* WHAT NEEDS TO BE DONE *
What is needed is an exact retyping of the records below, from the first line through the line that contains "de una revista específica |".

(Stored entries)
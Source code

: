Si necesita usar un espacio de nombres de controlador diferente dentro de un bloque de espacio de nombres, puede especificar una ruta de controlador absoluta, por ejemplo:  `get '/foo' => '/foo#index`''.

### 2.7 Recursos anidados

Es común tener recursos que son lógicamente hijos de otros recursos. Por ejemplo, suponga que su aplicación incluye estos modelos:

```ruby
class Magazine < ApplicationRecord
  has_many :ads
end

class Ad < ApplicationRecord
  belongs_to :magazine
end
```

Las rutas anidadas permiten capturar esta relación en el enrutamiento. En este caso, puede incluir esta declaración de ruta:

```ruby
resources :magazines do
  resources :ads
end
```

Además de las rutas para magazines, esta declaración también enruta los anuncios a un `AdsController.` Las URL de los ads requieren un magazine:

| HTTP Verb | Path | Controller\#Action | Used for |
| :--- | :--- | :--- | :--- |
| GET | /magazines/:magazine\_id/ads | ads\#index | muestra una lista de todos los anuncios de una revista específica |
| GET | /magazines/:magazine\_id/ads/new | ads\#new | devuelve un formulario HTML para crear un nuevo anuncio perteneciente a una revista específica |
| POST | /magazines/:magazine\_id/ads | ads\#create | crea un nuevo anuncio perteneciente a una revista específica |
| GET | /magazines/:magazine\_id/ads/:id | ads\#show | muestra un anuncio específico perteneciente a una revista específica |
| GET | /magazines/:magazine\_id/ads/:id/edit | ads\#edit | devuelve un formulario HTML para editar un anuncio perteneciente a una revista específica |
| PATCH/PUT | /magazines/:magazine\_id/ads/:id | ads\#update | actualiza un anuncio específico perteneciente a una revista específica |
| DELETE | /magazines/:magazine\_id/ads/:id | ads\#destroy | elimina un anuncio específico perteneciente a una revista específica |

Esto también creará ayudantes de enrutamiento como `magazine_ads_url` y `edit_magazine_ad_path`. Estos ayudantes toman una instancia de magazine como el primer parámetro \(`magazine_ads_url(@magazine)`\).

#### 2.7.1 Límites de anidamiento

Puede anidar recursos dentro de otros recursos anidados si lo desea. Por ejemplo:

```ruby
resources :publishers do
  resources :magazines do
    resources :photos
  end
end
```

* RESPONSE TO THIS TASK *
Source code

:Si necesita usar un espacio de nombres de controlador diferente dentro de un bloque de espacio de nombres, puede especificar una ruta de controlador absoluta, por ejemplo:  `get '/foo' => '/foo#index`''.

### 2.7 Recursos anidados

Es común tener recursos que son lógicamente hijos de otros recursos. Por ejemplo, suponga que su aplicación incluye estos modelos:

```ruby
class Magazine < ApplicationRecord
  has_many :ads
end

class Ad < ApplicationRecord
  belongs_to :magazine
end
```

Las rutas anidadas permiten capturar esta relación en el enrutamiento. En este caso, puede incluir esta declaración de ruta:

```ruby
resources :magazines do
  resources :ads
end
```

Además de las rutas para magazines, esta declaración también enruta los anuncios a un `AdsController.` Las URL de los ads requieren un magazine:

| HTTP Verb | Path | Controller\#Action | Used for |
| :--- | :--- | :--- | :--- |
| GET | /magazines/:magazine\_id/ads | ads\#index | muestra una lista de todos los anuncios de una revista específica |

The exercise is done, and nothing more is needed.